ABOUT THIS EXERCISE: Nothing in the records may be dropped. Retype them all exactly.

RECORDS SUPPLIED:
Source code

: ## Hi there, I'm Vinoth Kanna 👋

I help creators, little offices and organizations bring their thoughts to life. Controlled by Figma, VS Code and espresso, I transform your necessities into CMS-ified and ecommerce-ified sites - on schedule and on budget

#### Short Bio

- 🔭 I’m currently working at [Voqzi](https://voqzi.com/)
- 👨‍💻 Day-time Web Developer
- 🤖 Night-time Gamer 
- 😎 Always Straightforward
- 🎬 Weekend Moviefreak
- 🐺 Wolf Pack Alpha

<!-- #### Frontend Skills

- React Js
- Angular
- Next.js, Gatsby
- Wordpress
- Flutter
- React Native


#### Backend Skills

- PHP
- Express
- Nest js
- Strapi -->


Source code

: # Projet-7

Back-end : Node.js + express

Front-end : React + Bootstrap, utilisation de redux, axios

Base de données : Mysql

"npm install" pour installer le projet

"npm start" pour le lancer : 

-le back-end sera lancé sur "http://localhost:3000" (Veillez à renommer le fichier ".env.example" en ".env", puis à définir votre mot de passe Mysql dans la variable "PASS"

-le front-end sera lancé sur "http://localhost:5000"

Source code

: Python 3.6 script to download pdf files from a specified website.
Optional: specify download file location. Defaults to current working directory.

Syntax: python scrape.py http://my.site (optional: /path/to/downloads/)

RESPONSE FOR THIS EXERCISE:
Source code

: ## Hi there, I'm Vinoth Kanna 👋

I help creators, little offices and organizations bring their thoughts to life. Controlled by Figma, VS Code and espresso, I transform your necessities into CMS-ified and ecommerce-ified sites - on schedule and on budget

#### Short Bio

- 🔭 I’m currently working at [Voqzi](https://voqzi.com/)
- 👨‍💻 Day-time Web Developer
- 🤖 Night-time Gamer 
- 😎 Always Straightforward
- 🎬 Weekend Moviefreak
- 🐺 Wolf Pack Alpha

<!-- #### Frontend Skills

- React Js
- Angular
- Next.js, Gatsby
- Wordpress
- Flutter
- React Native


#### Backend Skills

- PHP
- Express
- Nest js
- Strapi -->


Source code

: # Projet-7

Back-end : Node.js + express

Front-end : React + Bootstrap, utilisation de redux, axios

Base de données : Mysql

"npm install" pour installer le projet

"npm start" pour le lancer : 

-le back-end sera lancé sur "http://localhost:3000" (Veillez à renommer le fichier ".env.example" en ".env", puis à définir votre mot de passe Mysql dans la variable "PASS"

-le front-end sera lancé sur "http://localhost:5000"

Source code

: Python 3.6 script to download pdf files from a specified website.
Optional: specify download file location. Defaults to current working directory.

Syntax: python scrape.py http://my.site (optional: /path/to/downloads/)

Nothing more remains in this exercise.